Released between the two The Woman in Black films, The Quiet Ones has some very good performances to its name (especially from Olivia Cooke and Jared Harris) but the story is a damp squib and while director James Pogue (writer of Rollerball (2002), Ghost Ship (2002) and Quarantine 2: Terminal (2011), the latter of which he also directed) pulls off a few solid jump scares, the film remains stubbornly atmosphere-free.

The script, by Pogue, Tom de Ville, Craig Rosenberg and Oren Moverman, takes inspiration from the real-life Philip experiment conducted by a group of amateur parapsychologists in Toronto in 1972, in which a fictional character named “Philip Aylesford” was created by the group who then tried to communicate with it via a séance through the expectations they had created for themselves. The theory was that ghosts were just projections of the human subconscious but their work was both inconclusive and widely panned by their peers over matters of methodology.

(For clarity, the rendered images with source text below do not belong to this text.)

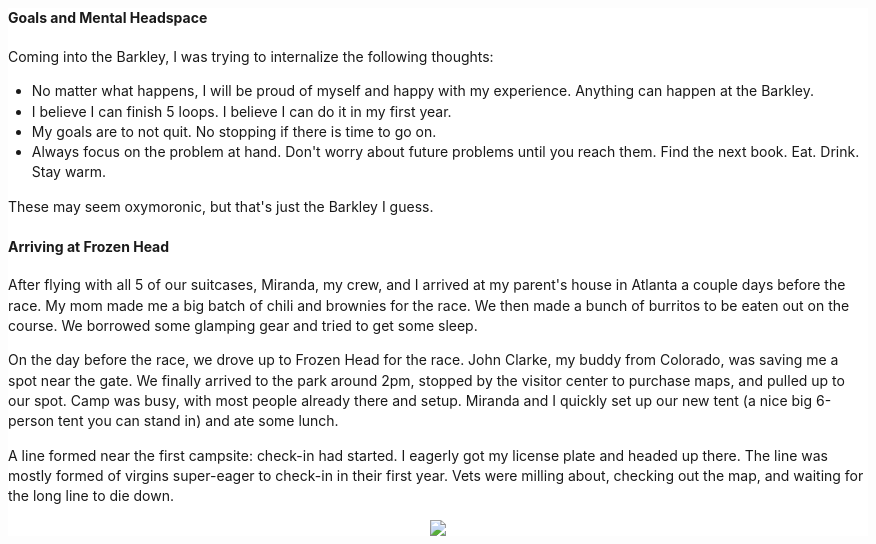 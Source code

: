 #### Goals and Mental Headspace

Coming into the Barkley, I was trying to internalize the following thoughts:

- No matter what happens, I will be proud of myself and happy with my experience. Anything can happen at the Barkley.
- I believe I can finish 5 loops. I believe I can do it in my first year.
- My goals are to not quit. No stopping if there is time to go on.
- Always focus on the problem at hand. Don't worry about future problems until you reach them. Find the next book. Eat. Drink. Stay warm.

These may seem oxymoronic, but that's just the Barkley I guess.

#### Arriving at Frozen Head

After flying with all 5 of our suitcases, Miranda, my crew, and I arrived at my parent's house in Atlanta a couple days before the race. My mom made me a big batch of chili and brownies for the race. We then made a bunch of burritos to be eaten out on the course. We borrowed some glamping gear and tried to get some sleep.

On the day before the race, we drove up to Frozen Head for the race. John Clarke, my buddy from Colorado, was saving me a spot near the gate. We finally arrived to the park around 2pm, stopped by the visitor center to purchase maps, and pulled up to our spot. Camp was busy, with most people already there and setup. Miranda and I quickly set up our new tent (a nice big 6-person tent you can stand in) and ate some lunch. 

A line formed near the first campsite: check-in had started. I eagerly got my license plate and headed up there. The line was mostly formed of virgins super-eager to check-in in their first year. Vets were milling about, checking out the map, and waiting for the long line to die down.

<div style="display: flex; flex-wrap: wrap; justify-content: center; gap: 1em; margin: 1em 0;">
  <img style="max-height: 600px; max-width: 100%;" src="/img/barkley-2023/license-plates.jpeg"/>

In the film, it’s 1974 and Oxford student Brian McNeil (Sam Claflin) is asked to bring his movie camera and sound recording equipment to an isolated country house where controversial lecturer Professor Joseph Coupland (Jared Harris) has set up camp to further his experiments. Coupland believes that the supernatural is all bunk and to prove it has brought the deeply troubled Jane Harper (Olivia Cooke) to the house. An orphan, she’s spent her life being shunted from one foster family to another as weird, inexplicable happenings seem to follow her. Coupland has also invited along two more of his students, Krissi (Erin Richards) and Harry (Rory Fleck-Byrne). It soon becomes clear that Coupland is less than entirely mentally well balanced himself and as he subjects Jane to sleep deprivation, stages séances uses extreme hypnosis events in the house soon spiral out of control. Despite Coupland’s beliefs, Jane really can manifest supernatural forces that are soon picking off the ground one-by-one.

We know that we’re in the 1970s immediately because the first thing we hear is Slade’s 1973 hit Cum on Feel the Noize at deafening volumes (it turns up again later as the main component of those sleep deprivation experiments) and because almost everyone smokes like a chimney. It’s the sort of last shortcutting that epitomises the laziness of the film – Pogue tosses in a dash of “found footage” but otherwise this is another disappointingly mundane and wholly undistinguished film from Hammer who were still finding it impossible to establish anything like a house style or even a sustainable level of consistency.

Pogue is an efficient but unremarkable director who has to fall back on that bug bear of the contemporary supernatural horror film, the propensity for loud bangs and crashes on the soundtrack (the film is very poorly named) in lieu of atmosphere or actual scares. The cast is the best thing about the film and they’re a game bunch, sporting unflattering 70s fashions as if born to them but despite all their best efforts they are ultimately defeated by the dull dialogue and unengaging storyline. Cooke manages to bring an under-written character to life to a degree that one suspects wasn’t in the script itself and Harris is excellent as the manipulative and controlling Coupland. The rest of the small cast are mostly decent enough, but their characters are given so little personality that even more experienced performers would have struggled to do anything better with them.

The extraordinary post-Millennial boom in horror films had given rise to a whole strain of similar supernatural horror film – loud, unoriginal, with ghosts and other supernatural entities that glower and screech and which have very little new to add to a very over-crowded field. This makes it particularly hard for filmmakers to cut anything original from the threadbare cloth and The Quiet Ones is simply not original enough to cut through the noise.  It’s a so-so film, not awful (God knows, Amazon Prime is littered with supernatural horror films far worse than The Quiet Ones) but it’s not particularly memorable in any way. Films like this were ten-a-penny and apart from those decent performances, it doesn’t have much to set it apart from the pack.

If the new owners of Hammer were serious about reviving the venerated name and keeping it relevant and in business, they really needed to find a story more original to tell than this one. They also needed to be bolder in their choices – The Quiet Ones feels like a ploy to mine the same territory already explored in The Woman in Black (2012), with its old dark house and supernatural presences. It needed something further off the beaten track and although their next film, The Lodge, had some problems it was at least a step in a more interesting direction. Incidentally, if the house where the horror unfolds seems familiar, you’ve been paying attention to your Jose Larraz films from the 1970s. It’s Harefield Grove where the Spanish director shot parts of Symptoms (1974) and Vampyres (1974). It can also be seen in the BBC’s 2015 version of And Then There Were None.